Again, in one district of San Cristoval in the Solomons the term _fongo_ is used both for the father-in-law and the father’s sister’s husband, and _kafongo_ similarly denotes both the mother-in-law and the mother’s brother’s wife. This island differs more widely from Guadalcanar in culture than Florida or Ysabel, but the evidence for the former existence of the marriage in these islands gives us more confidence in ascribing the common designations of San Cristoval to the cross-cousin marriage than would have been the case if these common designations had been the only examples of such possible survivals in the Solomons. Speaking in more general terms, one may say that the probability that the common nomenclature for two relatives is the survival of a form of marriage becomes the greater, the more similar is the general culture in which the supposed survival is found to that of a people who practise this form of marriage. The case will be greatly strengthened if there should be intermediate links between the supposed survival and the still living institution.

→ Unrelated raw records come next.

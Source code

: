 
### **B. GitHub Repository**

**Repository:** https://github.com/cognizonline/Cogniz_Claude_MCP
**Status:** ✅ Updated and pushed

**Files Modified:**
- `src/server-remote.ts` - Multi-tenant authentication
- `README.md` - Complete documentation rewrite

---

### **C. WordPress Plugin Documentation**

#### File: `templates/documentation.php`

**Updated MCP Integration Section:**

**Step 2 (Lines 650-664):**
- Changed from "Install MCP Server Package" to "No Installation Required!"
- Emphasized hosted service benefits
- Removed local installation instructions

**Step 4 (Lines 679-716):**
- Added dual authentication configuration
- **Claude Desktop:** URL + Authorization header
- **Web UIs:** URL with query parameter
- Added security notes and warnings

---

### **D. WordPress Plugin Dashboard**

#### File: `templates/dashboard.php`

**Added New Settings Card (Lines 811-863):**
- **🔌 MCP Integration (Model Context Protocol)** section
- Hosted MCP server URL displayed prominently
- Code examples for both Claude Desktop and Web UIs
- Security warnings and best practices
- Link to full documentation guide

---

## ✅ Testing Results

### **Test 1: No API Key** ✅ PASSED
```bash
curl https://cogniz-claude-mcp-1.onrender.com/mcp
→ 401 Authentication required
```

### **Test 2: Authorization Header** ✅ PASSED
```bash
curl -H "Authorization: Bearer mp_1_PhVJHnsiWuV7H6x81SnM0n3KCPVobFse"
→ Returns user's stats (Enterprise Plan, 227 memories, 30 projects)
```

When we find a feature such as that of the Florida system among a people none of whose allies in culture practise the cross-cousin marriage, the matter must be far more doubtful. In the present state of our knowledge we are only justified in making such a feature the basis of a working hypothesis to stimulate research and encourage us to look for other evidence in the neighbourhood of the place where the feature has been found. Our knowledge of the social institutions of the world is not yet so complete that we can afford to neglect any clue which may guide our steps.
I propose briefly to consider two regions, South India and North America, to show how they differ from this point of view.
The terms of relationship used in three[18] of the chief languages spoken by the people of South India are exactly such as would follow from the cross-cousin marriage. In Tamil[19] the mother’s brother, the father’s sister’s husband, and the father of both husband and wife are all called _mama_, and this term is also used for these relatives in Telegu. In Canarese the mother’s brother and the father-in-law are both called _mava_, but the father’s sister’s husband fails to fall into line and is classed with the father’s brother.
[18] I know of no complete record of the terminology of the fourth chief language of South India, Malayalam.
[19] I take my data from the lists compiled for Morgan by the Rev. E. C. Scudder and the Rev. B. Rice, Morgan’s _Systems ..._, pp. 537-566. These lists are not complete, giving in some cases only the terms used in address. They agree in general with some lists compiled during the recent Indian Census which Mr. E. A. Gait has kindly sent to me.
Similarly, the father’s sister, the mother’s brother’s wife and the mother of both wife and husband are called _atta_ in Telegu and _atte_ in Canarese, Tamil here spoiling the harmony by having one term, _attai_, for the father’s sister and another, _mami_, for the mother’s brother’s wife and the mother-in-law. Since, however, the Tamil term for the father’s sister is only another form of the Telegu and Canarese words for the combined relationships, the exception only serves to strengthen the agreement with the condition which would follow from the cross-cousin marriage.